- _Problem requirements_:
Select every line containing the word "similar" from the material, and copy those lines.

- _Data to use_:
════════════════════
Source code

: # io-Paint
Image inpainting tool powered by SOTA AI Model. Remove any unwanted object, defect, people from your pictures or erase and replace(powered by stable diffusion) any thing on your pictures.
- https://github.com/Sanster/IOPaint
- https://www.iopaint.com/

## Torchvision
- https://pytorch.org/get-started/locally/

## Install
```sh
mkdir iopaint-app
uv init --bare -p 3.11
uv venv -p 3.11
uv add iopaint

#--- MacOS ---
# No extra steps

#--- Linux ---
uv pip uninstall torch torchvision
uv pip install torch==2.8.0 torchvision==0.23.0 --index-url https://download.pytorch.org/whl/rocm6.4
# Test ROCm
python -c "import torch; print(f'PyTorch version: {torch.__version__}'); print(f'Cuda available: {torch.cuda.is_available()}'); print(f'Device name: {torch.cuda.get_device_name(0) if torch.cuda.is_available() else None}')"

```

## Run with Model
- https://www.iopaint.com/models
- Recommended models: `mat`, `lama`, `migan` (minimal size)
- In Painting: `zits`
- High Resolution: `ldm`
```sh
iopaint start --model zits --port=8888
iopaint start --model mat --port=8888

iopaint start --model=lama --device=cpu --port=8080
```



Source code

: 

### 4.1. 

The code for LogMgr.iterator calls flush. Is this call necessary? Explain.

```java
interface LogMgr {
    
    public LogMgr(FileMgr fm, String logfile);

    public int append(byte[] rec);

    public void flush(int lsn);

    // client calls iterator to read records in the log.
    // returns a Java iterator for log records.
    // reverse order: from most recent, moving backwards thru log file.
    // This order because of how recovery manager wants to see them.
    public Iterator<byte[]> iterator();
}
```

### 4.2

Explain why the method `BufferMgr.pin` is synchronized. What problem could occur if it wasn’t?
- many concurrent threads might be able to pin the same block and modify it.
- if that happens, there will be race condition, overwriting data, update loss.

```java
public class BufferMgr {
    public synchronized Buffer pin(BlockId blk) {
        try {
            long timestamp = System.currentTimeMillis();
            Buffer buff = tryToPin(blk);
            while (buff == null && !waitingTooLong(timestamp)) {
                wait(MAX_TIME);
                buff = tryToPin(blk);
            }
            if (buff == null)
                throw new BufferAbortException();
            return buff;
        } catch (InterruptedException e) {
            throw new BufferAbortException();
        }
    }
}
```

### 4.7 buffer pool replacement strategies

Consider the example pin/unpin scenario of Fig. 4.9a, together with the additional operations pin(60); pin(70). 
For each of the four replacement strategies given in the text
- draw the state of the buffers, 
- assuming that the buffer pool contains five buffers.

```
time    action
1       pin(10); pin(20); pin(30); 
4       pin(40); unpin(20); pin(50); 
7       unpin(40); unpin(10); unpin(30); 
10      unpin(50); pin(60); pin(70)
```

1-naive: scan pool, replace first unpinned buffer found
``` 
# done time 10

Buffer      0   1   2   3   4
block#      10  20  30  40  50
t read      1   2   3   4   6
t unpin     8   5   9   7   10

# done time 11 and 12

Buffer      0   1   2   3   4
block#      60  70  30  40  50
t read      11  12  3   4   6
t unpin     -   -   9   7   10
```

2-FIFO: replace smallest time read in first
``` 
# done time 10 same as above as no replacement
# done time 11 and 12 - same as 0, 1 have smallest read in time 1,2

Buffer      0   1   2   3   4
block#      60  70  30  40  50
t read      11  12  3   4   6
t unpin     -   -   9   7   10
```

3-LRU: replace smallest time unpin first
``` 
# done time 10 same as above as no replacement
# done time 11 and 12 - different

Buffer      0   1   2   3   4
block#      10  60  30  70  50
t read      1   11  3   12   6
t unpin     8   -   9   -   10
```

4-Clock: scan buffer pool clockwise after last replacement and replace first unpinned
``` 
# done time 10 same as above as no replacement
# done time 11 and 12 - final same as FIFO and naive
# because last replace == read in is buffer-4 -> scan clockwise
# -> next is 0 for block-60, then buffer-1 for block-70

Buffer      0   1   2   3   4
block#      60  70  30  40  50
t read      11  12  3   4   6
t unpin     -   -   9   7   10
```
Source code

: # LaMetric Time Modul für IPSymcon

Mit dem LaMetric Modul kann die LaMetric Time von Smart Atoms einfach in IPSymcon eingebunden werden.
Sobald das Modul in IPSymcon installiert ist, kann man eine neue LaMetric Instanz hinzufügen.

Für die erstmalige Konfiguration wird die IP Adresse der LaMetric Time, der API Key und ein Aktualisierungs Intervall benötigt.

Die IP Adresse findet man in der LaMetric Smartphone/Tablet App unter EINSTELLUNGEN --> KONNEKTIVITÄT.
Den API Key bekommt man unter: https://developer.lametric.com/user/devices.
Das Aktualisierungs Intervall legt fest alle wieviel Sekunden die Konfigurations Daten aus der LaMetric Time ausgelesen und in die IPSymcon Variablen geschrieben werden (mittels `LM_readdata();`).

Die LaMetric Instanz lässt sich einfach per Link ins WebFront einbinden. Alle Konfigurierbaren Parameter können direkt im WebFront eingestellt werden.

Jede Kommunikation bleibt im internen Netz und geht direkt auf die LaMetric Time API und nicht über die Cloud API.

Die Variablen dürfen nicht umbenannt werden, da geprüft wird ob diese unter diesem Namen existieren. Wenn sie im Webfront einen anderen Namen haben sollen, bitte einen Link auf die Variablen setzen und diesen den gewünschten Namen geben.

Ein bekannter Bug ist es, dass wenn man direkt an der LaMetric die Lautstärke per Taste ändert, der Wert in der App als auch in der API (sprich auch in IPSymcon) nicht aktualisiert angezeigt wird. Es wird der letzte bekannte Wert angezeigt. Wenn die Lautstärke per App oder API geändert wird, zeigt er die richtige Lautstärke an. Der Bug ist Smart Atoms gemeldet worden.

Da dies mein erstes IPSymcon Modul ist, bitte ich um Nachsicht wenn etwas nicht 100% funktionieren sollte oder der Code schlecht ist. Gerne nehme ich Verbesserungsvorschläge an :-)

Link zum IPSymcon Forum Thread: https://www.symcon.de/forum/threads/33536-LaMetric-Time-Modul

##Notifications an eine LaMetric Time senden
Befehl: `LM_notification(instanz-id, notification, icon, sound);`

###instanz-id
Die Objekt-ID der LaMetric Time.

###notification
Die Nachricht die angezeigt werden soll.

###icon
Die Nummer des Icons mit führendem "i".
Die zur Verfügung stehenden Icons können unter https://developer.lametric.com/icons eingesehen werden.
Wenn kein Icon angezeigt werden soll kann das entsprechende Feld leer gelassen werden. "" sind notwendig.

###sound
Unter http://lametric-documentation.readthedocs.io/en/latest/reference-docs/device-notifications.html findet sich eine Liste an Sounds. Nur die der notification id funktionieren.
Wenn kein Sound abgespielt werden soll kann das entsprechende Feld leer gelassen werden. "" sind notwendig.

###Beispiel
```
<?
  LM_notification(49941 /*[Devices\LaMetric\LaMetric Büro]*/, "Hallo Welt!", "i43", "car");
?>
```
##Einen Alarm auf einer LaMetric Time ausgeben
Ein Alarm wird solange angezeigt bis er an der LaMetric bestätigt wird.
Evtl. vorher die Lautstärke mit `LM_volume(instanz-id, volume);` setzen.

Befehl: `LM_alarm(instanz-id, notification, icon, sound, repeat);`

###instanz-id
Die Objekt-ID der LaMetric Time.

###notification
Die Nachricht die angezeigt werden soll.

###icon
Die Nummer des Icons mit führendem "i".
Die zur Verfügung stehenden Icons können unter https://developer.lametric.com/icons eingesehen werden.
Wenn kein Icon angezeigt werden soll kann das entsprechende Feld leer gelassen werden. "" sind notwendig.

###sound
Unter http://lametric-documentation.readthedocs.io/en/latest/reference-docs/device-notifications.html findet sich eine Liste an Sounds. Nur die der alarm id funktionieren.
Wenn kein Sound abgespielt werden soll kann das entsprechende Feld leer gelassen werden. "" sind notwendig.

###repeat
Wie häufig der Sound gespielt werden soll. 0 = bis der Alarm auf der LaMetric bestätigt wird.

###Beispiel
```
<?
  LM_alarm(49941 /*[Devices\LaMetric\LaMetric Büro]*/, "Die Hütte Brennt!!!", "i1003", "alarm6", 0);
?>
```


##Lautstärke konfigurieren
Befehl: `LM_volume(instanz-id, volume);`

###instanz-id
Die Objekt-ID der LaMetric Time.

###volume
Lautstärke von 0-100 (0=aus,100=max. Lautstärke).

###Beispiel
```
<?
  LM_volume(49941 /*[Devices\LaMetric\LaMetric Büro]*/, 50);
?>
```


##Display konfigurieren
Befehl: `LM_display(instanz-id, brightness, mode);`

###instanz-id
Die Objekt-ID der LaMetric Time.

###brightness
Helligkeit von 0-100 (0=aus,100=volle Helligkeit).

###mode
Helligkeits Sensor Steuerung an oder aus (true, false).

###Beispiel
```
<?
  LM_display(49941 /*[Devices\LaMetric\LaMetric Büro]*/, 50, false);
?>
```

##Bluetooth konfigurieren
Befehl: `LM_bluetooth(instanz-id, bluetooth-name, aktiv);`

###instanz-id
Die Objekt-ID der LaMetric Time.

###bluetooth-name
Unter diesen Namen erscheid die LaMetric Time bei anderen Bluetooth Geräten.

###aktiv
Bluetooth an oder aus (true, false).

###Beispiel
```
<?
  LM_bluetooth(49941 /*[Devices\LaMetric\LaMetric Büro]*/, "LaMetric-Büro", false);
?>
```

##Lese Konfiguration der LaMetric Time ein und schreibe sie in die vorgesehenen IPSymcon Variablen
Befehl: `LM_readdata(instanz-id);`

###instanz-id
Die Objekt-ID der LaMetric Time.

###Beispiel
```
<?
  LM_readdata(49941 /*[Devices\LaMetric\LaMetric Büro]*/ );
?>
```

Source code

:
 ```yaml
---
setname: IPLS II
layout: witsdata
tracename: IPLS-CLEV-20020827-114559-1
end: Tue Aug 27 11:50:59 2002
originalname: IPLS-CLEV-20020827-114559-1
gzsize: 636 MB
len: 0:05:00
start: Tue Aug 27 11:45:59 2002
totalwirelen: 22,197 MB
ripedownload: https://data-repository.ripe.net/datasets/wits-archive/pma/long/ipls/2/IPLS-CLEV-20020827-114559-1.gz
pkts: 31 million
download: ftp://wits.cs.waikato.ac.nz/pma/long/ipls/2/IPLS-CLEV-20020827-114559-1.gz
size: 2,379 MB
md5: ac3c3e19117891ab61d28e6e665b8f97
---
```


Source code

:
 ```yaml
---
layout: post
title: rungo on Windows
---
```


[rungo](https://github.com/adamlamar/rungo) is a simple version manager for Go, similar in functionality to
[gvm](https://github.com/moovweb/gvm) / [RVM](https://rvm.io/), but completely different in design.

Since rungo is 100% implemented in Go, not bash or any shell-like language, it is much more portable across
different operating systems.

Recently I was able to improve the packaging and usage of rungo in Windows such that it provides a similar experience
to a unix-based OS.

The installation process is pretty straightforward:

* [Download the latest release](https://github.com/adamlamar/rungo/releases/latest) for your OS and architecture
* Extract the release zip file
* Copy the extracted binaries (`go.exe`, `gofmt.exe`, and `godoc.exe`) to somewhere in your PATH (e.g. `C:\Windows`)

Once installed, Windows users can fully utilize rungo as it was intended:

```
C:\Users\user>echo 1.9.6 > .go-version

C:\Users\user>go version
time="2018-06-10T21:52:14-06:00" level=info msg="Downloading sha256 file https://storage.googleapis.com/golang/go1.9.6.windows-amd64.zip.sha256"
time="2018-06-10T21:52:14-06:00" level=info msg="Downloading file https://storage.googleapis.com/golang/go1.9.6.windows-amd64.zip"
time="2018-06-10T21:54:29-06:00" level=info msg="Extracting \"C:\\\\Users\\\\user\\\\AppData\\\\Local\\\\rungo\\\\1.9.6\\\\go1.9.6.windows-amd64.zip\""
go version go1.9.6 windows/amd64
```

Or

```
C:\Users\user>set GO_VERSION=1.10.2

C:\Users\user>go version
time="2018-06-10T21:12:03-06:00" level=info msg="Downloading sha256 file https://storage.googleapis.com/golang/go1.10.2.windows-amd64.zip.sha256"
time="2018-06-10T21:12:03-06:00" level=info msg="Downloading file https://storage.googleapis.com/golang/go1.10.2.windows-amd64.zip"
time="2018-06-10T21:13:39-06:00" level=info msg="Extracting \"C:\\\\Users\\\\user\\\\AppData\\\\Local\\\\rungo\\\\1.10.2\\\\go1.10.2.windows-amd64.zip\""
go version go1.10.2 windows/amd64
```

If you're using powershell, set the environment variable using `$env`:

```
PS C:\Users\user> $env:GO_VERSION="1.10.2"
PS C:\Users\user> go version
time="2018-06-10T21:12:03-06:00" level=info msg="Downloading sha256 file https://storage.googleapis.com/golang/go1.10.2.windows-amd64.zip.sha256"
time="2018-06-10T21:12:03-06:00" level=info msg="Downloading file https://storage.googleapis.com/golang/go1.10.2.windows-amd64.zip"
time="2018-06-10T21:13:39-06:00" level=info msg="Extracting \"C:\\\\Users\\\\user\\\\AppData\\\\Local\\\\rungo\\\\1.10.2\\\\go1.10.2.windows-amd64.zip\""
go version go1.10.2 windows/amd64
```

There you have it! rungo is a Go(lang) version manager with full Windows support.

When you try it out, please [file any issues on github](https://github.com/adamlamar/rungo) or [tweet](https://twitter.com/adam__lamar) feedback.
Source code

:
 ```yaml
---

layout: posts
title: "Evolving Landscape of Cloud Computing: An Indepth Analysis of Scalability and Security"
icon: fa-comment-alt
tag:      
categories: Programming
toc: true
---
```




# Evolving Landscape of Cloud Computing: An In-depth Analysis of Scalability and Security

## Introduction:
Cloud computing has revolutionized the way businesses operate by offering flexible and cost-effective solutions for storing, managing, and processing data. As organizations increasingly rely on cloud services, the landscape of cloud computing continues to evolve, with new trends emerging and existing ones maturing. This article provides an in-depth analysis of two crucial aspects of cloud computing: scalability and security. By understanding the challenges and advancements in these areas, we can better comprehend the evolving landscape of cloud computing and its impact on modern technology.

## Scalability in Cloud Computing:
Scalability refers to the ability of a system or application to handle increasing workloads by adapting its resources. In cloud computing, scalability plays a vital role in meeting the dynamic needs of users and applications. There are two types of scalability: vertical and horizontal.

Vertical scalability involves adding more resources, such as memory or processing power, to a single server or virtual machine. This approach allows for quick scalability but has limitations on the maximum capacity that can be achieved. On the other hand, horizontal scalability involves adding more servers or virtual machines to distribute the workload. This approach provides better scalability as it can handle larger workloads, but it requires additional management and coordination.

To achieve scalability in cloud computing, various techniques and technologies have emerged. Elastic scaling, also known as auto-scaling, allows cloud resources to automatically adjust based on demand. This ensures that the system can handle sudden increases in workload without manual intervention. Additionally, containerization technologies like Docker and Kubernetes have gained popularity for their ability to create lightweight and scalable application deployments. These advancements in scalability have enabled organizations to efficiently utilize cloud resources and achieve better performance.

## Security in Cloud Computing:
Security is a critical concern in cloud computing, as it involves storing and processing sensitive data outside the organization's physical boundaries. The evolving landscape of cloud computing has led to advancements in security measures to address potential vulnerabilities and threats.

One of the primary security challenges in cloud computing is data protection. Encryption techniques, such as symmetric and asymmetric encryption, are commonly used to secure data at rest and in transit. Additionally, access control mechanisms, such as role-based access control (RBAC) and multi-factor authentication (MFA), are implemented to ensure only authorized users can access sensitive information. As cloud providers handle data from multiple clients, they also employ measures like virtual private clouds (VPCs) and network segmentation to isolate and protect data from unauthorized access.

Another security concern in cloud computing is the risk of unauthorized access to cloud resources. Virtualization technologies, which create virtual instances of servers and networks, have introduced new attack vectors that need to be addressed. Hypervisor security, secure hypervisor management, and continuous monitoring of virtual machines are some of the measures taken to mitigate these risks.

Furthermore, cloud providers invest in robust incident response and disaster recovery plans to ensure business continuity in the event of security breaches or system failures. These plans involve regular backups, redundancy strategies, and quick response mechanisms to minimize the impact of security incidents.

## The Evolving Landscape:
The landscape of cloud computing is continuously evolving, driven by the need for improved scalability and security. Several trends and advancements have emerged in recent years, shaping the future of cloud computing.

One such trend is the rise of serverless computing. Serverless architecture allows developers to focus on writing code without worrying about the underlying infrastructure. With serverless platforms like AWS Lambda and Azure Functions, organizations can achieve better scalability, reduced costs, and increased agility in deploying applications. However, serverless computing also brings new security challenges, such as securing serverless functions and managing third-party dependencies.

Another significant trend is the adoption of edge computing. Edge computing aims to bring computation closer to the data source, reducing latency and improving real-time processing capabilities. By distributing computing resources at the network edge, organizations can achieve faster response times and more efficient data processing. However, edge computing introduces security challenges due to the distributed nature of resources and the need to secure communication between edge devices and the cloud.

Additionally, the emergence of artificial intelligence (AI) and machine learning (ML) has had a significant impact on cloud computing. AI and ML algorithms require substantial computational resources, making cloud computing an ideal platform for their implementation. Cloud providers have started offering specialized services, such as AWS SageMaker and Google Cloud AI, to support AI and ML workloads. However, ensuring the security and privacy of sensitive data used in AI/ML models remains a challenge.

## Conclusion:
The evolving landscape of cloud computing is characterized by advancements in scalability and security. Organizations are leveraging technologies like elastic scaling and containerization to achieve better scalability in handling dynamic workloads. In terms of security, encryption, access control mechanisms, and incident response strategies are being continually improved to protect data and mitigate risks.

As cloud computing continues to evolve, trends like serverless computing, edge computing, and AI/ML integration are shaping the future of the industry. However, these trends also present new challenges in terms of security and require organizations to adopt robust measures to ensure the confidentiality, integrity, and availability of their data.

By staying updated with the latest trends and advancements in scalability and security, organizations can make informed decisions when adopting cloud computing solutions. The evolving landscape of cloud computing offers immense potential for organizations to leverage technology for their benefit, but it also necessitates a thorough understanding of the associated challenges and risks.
════════════════════
- _Answer to this problem_:
[rungo](https://github.com/adamlamar/rungo) is a simple version manager for Go, similar in functionality to
Recently I was able to improve the packaging and usage of rungo in Windows such that it provides a similar experience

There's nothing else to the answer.